BEGIN
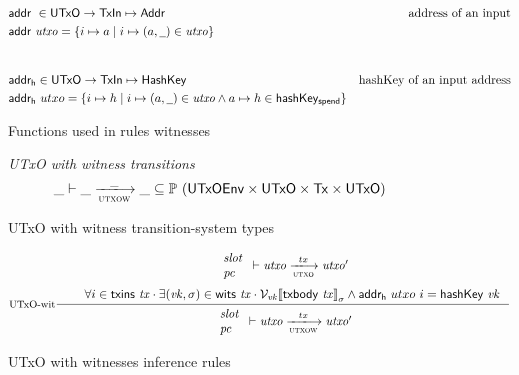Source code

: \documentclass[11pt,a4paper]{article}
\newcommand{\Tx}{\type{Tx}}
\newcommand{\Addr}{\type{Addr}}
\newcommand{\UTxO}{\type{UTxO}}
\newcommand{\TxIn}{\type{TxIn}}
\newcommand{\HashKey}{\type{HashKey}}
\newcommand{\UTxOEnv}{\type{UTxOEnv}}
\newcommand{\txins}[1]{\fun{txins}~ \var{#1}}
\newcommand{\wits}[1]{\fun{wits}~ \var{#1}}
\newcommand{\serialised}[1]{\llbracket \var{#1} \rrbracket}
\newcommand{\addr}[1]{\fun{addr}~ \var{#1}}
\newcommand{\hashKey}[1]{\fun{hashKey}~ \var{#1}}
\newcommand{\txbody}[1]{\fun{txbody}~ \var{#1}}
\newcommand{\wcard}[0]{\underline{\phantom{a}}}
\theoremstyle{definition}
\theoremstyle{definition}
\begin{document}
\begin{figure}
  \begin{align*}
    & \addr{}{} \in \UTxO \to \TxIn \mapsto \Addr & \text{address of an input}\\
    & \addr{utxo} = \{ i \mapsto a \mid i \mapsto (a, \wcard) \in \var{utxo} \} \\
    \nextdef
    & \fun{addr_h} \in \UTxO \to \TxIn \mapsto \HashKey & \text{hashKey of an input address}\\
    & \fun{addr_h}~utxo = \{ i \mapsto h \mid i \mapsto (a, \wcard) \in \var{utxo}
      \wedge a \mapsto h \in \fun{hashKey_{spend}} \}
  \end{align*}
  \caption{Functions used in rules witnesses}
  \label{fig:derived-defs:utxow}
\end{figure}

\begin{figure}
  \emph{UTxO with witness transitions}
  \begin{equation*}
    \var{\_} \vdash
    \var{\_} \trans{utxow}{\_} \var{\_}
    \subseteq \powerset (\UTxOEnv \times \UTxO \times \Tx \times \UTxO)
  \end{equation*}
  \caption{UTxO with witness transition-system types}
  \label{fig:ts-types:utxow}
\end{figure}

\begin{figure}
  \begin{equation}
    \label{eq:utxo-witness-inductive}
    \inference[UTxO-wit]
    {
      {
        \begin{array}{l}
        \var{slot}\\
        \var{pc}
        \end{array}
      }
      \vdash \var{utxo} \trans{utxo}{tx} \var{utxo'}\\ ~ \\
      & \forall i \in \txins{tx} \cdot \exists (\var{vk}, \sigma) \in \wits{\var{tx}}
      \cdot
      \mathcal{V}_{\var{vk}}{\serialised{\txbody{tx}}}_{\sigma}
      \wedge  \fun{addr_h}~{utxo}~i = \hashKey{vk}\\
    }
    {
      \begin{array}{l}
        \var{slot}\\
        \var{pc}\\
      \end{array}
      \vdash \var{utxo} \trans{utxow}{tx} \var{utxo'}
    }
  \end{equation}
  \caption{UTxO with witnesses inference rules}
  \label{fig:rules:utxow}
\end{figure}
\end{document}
END
BEGIN
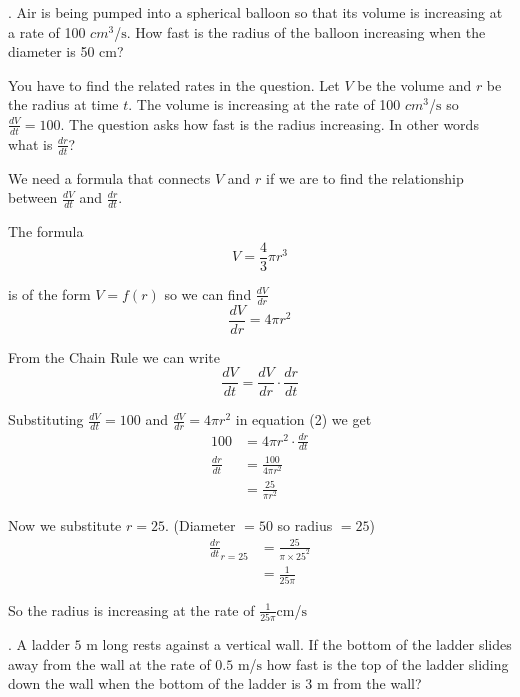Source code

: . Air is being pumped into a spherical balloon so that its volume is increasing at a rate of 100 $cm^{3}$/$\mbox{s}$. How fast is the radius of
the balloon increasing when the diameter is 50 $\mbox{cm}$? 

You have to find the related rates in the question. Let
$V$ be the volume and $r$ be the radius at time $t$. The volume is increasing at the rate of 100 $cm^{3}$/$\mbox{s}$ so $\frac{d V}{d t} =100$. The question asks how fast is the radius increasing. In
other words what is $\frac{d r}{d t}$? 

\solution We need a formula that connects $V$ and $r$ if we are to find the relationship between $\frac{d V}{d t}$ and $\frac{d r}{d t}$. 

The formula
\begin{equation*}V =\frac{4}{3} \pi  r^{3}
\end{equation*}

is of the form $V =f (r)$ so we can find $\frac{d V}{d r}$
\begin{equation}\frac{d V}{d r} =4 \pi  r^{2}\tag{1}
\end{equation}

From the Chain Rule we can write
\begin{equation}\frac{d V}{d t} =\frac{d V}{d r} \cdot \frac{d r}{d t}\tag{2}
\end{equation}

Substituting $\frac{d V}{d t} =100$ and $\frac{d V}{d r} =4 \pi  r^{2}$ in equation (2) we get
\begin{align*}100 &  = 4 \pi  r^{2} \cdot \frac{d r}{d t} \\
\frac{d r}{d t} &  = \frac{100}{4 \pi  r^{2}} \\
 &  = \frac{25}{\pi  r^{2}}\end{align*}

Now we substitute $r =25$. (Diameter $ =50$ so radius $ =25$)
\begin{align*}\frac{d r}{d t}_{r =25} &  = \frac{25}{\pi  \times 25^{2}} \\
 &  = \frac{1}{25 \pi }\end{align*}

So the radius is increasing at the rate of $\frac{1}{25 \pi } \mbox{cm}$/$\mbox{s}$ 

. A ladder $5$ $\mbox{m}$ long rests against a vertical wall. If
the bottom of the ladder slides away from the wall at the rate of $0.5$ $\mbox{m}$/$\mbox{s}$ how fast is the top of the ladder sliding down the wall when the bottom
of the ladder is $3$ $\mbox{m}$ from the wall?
END
BEGIN
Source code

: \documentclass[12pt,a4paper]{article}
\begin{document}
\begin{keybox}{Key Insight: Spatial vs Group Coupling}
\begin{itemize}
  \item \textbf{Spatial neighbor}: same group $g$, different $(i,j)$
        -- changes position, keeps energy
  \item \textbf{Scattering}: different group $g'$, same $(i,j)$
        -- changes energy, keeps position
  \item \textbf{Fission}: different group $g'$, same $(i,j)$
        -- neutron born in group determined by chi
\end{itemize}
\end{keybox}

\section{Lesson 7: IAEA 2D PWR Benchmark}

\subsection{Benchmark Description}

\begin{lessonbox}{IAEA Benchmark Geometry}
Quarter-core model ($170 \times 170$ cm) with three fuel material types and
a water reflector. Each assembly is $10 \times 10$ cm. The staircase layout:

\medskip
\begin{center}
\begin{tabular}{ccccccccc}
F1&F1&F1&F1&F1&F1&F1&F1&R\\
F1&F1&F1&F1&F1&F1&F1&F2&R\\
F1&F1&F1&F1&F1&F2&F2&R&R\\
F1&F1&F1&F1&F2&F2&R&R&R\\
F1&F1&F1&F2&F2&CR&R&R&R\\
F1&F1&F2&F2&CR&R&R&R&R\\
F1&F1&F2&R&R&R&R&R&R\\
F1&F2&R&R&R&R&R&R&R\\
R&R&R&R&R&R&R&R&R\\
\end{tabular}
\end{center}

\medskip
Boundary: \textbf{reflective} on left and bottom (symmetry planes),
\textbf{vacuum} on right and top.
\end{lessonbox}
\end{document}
END
_WHAT YOU ARE ASKED TO DO_
The range runs from the line with "the bottom of" up to and including the line with "of the ladder is" in the listing above; please write out exactly those lines and nothing more.

_TASK RESPONSE_
the bottom of the ladder slides away from the wall at the rate of $0.5$ $\mbox{m}$/$\mbox{s}$ how fast is the top of the ladder sliding down the wall when the bottom
of the ladder is $3$ $\mbox{m}$ from the wall?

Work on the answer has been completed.